_What the task asks:_ Could you retype the records below exactly as they appear, skipping any pictures?

[Saved data entries]
━━━━
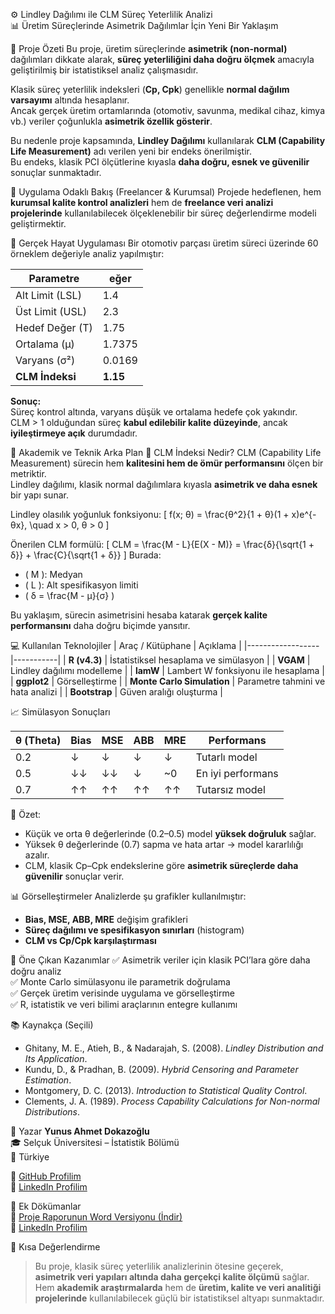 ⚙️ Lindley Dağılımı ile CLM Süreç Yeterlilik Analizi  
📊 Üretim Süreçlerinde Asimetrik Dağılımlar İçin Yeni Bir Yaklaşım  

🎯 Proje Özeti
Bu proje, üretim süreçlerinde **asimetrik (non-normal)** dağılımları dikkate alarak, **süreç yeterliliğini daha doğru ölçmek** amacıyla geliştirilmiş bir istatistiksel analiz çalışmasıdır.  

Klasik süreç yeterlilik indeksleri (**Cp, Cpk**) genellikle **normal dağılım varsayımı** altında hesaplanır.  
Ancak gerçek üretim ortamlarında (otomotiv, savunma, medikal cihaz, kimya vb.) veriler çoğunlukla **asimetrik özellik gösterir**.  

Bu nedenle proje kapsamında, **Lindley Dağılımı** kullanılarak **CLM (Capability Life Measurement)** adı verilen yeni bir endeks önerilmiştir.  
Bu endeks, klasik PCI ölçütlerine kıyasla **daha doğru, esnek ve güvenilir** sonuçlar sunmaktadır.


💼 Uygulama Odaklı Bakış (Freelancer & Kurumsal)
Projede hedeflenen, hem **kurumsal kalite kontrol analizleri** hem de **freelance veri analizi projelerinde** kullanılabilecek ölçeklenebilir bir süreç değerlendirme modeli geliştirmektir.  

🔹 Gerçek Hayat Uygulaması
Bir otomotiv parçası üretim süreci üzerinde 60 örneklem değeriyle analiz yapılmıştır:  

| Parametre       |   eğer   |
|-----------------|----------|
| Alt Limit (LSL) | 1.4      |
| Üst Limit (USL) | 2.3      |
| Hedef Değer (T) | 1.75     |
| Ortalama (μ)    | 1.7375   |
| Varyans (σ²)    | 0.0169   |
| **CLM İndeksi** | **1.15** |

**Sonuç:**  
Süreç kontrol altında, varyans düşük ve ortalama hedefe çok yakındır.  
CLM > 1 olduğundan süreç **kabul edilebilir kalite düzeyinde**, ancak **iyileştirmeye açık** durumdadır.


🧠 Akademik ve Teknik Arka Plan
🔸 CLM İndeksi Nedir?
CLM (Capability Life Measurement) sürecin hem **kalitesini hem de ömür performansını** ölçen bir metriktir.  
Lindley dağılımı, klasik normal dağılımlara kıyasla **asimetrik ve daha esnek** bir yapı sunar.

Lindley olasılık yoğunluk fonksiyonu:
\[
f(x; θ) = \frac{θ^2}{1 + θ}(1 + x)e^{-θx}, \quad x > 0, θ > 0
\]

Önerilen CLM formülü:
\[
CLM = \frac{M - L}{E(X - M)} = \frac{δ}{\sqrt{1 + δ}} + \frac{C}{\sqrt{1 + δ}}
\]
Burada:
- \( M \): Medyan  
- \( L \): Alt spesifikasyon limiti  
- \( δ = \frac{M - μ}{σ} \)

Bu yaklaşım, sürecin asimetrisini hesaba katarak **gerçek kalite performansını** daha doğru biçimde yansıtır.


💻 Kullanılan Teknolojiler
| Araç / Kütüphane | Açıklama |
|------------------|-----------|
| **R (v4.3)** | İstatistiksel hesaplama ve simülasyon |
| **VGAM** | Lindley dağılımı modelleme |
| **lamW** | Lambert W fonksiyonu ile hesaplama |
| **ggplot2** | Görselleştirme |
| **Monte Carlo Simulation** | Parametre tahmini ve hata analizi |
| **Bootstrap** | Güven aralığı oluşturma |


📈 Simülasyon Sonuçları

| θ (Theta) | Bias | MSE | ABB | MRE |    Performans     |
|-----------|------|-----|-----|-----|-------------------|
| 0.2       | ↓    | ↓   | ↓   | ↓   | Tutarlı model     |
| 0.5       | ↓↓   | ↓↓  | ↓   | ~0  | En iyi performans |
| 0.7       | ↑↑   | ↑↑  | ↑↑  | ↑↑  | Tutarsız model    |

🔹 Özet:
- Küçük ve orta θ değerlerinde (0.2–0.5) model **yüksek doğruluk** sağlar.  
- Yüksek θ değerlerinde (0.7) sapma ve hata artar → model kararlılığı azalır.  
- CLM, klasik Cp–Cpk endekslerine göre **asimetrik süreçlerde daha güvenilir** sonuçlar verir.

📊 Görselleştirmeler
Analizlerde şu grafikler kullanılmıştır:  
- **Bias, MSE, ABB, MRE** değişim grafikleri  
- **Süreç dağılımı ve spesifikasyon sınırları** (histogram)  
- **CLM vs Cp/Cpk karşılaştırması**


🧩 Öne Çıkan Kazanımlar
✅ Asimetrik veriler için klasik PCI’lara göre daha doğru analiz  
✅ Monte Carlo simülasyonu ile parametrik doğrulama  
✅ Gerçek üretim verisinde uygulama ve görselleştirme  
✅ R, istatistik ve veri bilimi araçlarının entegre kullanımı  

📚 Kaynakça (Seçili)
- Ghitany, M. E., Atieh, B., & Nadarajah, S. (2008). *Lindley Distribution and Its Application*.  
- Kundu, D., & Pradhan, B. (2009). *Hybrid Censoring and Parameter Estimation*.  
- Montgomery, D. C. (2013). *Introduction to Statistical Quality Control*.  
- Clements, J. A. (1989). *Process Capability Calculations for Non-normal Distributions*.

👤 Yazar
**Yunus Ahmet Dokazoğlu**  
🎓 Selçuk Üniversitesi – İstatistik Bölümü  
📍 Türkiye  

🔗 [GitHub Profilim](https://github.com/AhmetDokazoglu)  
🔗 [LinkedIn Profilim](https://www.linkedin.com/in/ahmetdokazoglu)


📎 Ek Dökümanlar  
📄 [Proje Raporunun Word Versiyonu (İndir)](https://github.com/AhmetDokazoglu/Lindley-Dagilimi-ile-CLM-Surec-Yeterlilik-Analizi/blob/main/Proje_Raporu.docx)  
🔗 [LinkedIn Profilim](https://www.linkedin.com/in/ahmetdokazoglu)


💬 Kısa Değerlendirme
> Bu proje, klasik süreç yeterlilik analizlerinin ötesine geçerek, **asimetrik veri yapıları altında daha gerçekçi kalite ölçümü** sağlar.  
> Hem **akademik araştırmalarda** hem de **üretim, kalite ve veri analitiği projelerinde** kullanılabilecek güçlü bir istatistiksel altyapı sunmaktadır.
━━━━
_Result below:_
 ⚙️ Lindley Dağılımı ile CLM Süreç Yeterlilik Analizi  
📊 Üretim Süreçlerinde Asimetrik Dağılımlar İçin Yeni Bir Yaklaşım  

🎯 Proje Özeti
Bu proje, üretim süreçlerinde **asimetrik (non-normal)** dağılımları dikkate alarak, **süreç yeterliliğini daha doğru ölçmek** amacıyla geliştirilmiş bir istatistiksel analiz çalışmasıdır.  

Klasik süreç yeterlilik indeksleri (**Cp, Cpk**) genellikle **normal dağılım varsayımı** altında hesaplanır.  
Ancak gerçek üretim ortamlarında (otomotiv, savunma, medikal cihaz, kimya vb.) veriler çoğunlukla **asimetrik özellik gösterir**.  

Bu nedenle proje kapsamında, **Lindley Dağılımı** kullanılarak **CLM (Capability Life Measurement)** adı verilen yeni bir endeks önerilmiştir.  
Bu endeks, klasik PCI ölçütlerine kıyasla **daha doğru, esnek ve güvenilir** sonuçlar sunmaktadır.


💼 Uygulama Odaklı Bakış (Freelancer & Kurumsal)
Projede hedeflenen, hem **kurumsal kalite kontrol analizleri** hem de **freelance veri analizi projelerinde** kullanılabilecek ölçeklenebilir bir süreç değerlendirme modeli geliştirmektir.  

🔹 Gerçek Hayat Uygulaması
Bir otomotiv parçası üretim süreci üzerinde 60 örneklem değeriyle analiz yapılmıştır:  

| Parametre       |   eğer   |
|-----------------|----------|
| Alt Limit (LSL) | 1.4      |
| Üst Limit (USL) | 2.3      |
| Hedef Değer (T) | 1.75     |
| Ortalama (μ)    | 1.7375   |
| Varyans (σ²)    | 0.0169   |
| **CLM İndeksi** | **1.15** |

**Sonuç:**  
Süreç kontrol altında, varyans düşük ve ortalama hedefe çok yakındır.  
CLM > 1 olduğundan süreç **kabul edilebilir kalite düzeyinde**, ancak **iyileştirmeye açık** durumdadır.


🧠 Akademik ve Teknik Arka Plan
🔸 CLM İndeksi Nedir?
CLM (Capability Life Measurement) sürecin hem **kalitesini hem de ömür performansını** ölçen bir metriktir.  
Lindley dağılımı, klasik normal dağılımlara kıyasla **asimetrik ve daha esnek** bir yapı sunar.

Lindley olasılık yoğunluk fonksiyonu:
\[
f(x; θ) = \frac{θ^2}{1 + θ}(1 + x)e^{-θx}, \quad x > 0, θ > 0
\]

Önerilen CLM formülü:
\[
CLM = \frac{M - L}{E(X - M)} = \frac{δ}{\sqrt{1 + δ}} + \frac{C}{\sqrt{1 + δ}}
\]
Burada:
- \( M \): Medyan  
- \( L \): Alt spesifikasyon limiti  
- \( δ = \frac{M - μ}{σ} \)

Bu yaklaşım, sürecin asimetrisini hesaba katarak **gerçek kalite performansını** daha doğru biçimde yansıtır.


💻 Kullanılan Teknolojiler
| Araç / Kütüphane | Açıklama |
|------------------|-----------|
| **R (v4.3)** | İstatistiksel hesaplama ve simülasyon |
| **VGAM** | Lindley dağılımı modelleme |
| **lamW** | Lambert W fonksiyonu ile hesaplama |
| **ggplot2** | Görselleştirme |
| **Monte Carlo Simulation** | Parametre tahmini ve hata analizi |
| **Bootstrap** | Güven aralığı oluşturma |


📈 Simülasyon Sonuçları

| θ (Theta) | Bias | MSE | ABB | MRE |    Performans     |
|-----------|------|-----|-----|-----|-------------------|
| 0.2       | ↓    | ↓   | ↓   | ↓   | Tutarlı model     |
| 0.5       | ↓↓   | ↓↓  | ↓   | ~0  | En iyi performans |
| 0.7       | ↑↑   | ↑↑  | ↑↑  | ↑↑  | Tutarsız model    |

🔹 Özet:
- Küçük ve orta θ değerlerinde (0.2–0.5) model **yüksek doğruluk** sağlar.  
- Yüksek θ değerlerinde (0.7) sapma ve hata artar → model kararlılığı azalır.  
- CLM, klasik Cp–Cpk endekslerine göre **asimetrik süreçlerde daha güvenilir** sonuçlar verir.

📊 Görselleştirmeler
Analizlerde şu grafikler kullanılmıştır:  
- **Bias, MSE, ABB, MRE** değişim grafikleri  
- **Süreç dağılımı ve spesifikasyon sınırları** (histogram)  
- **CLM vs Cp/Cpk karşılaştırması**


🧩 Öne Çıkan Kazanımlar
✅ Asimetrik veriler için klasik PCI’lara göre daha doğru analiz  
✅ Monte Carlo simülasyonu ile parametrik doğrulama  
✅ Gerçek üretim verisinde uygulama ve görselleştirme  
✅ R, istatistik ve veri bilimi araçlarının entegre kullanımı  

📚 Kaynakça (Seçili)
- Ghitany, M. E., Atieh, B., & Nadarajah, S. (2008). *Lindley Distribution and Its Application*.  
- Kundu, D., & Pradhan, B. (2009). *Hybrid Censoring and Parameter Estimation*.  
- Montgomery, D. C. (2013). *Introduction to Statistical Quality Control*.  
- Clements, J. A. (1989). *Process Capability Calculations for Non-normal Distributions*.

👤 Yazar
**Yunus Ahmet Dokazoğlu**  
🎓 Selçuk Üniversitesi – İstatistik Bölümü  
📍 Türkiye  

🔗 [GitHub Profilim](https://github.com/AhmetDokazoglu)  
🔗 [LinkedIn Profilim](https://www.linkedin.com/in/ahmetdokazoglu)


📎 Ek Dökümanlar  
📄 [Proje Raporunun Word Versiyonu (İndir)](https://github.com/AhmetDokazoglu/Lindley-Dagilimi-ile-CLM-Surec-Yeterlilik-Analizi/blob/main/Proje_Raporu.docx)  
🔗 [LinkedIn Profilim](https://www.linkedin.com/in/ahmetdokazoglu)


💬 Kısa Değerlendirme
> Bu proje, klasik süreç yeterlilik analizlerinin ötesine geçerek, **asimetrik veri yapıları altında daha gerçekçi kalite ölçümü** sağlar.  
> Hem **akademik araştırmalarda** hem de **üretim, kalite ve veri analitiği projelerinde** kullanılabilecek güçlü bir istatistiksel altyapı sunmaktadır.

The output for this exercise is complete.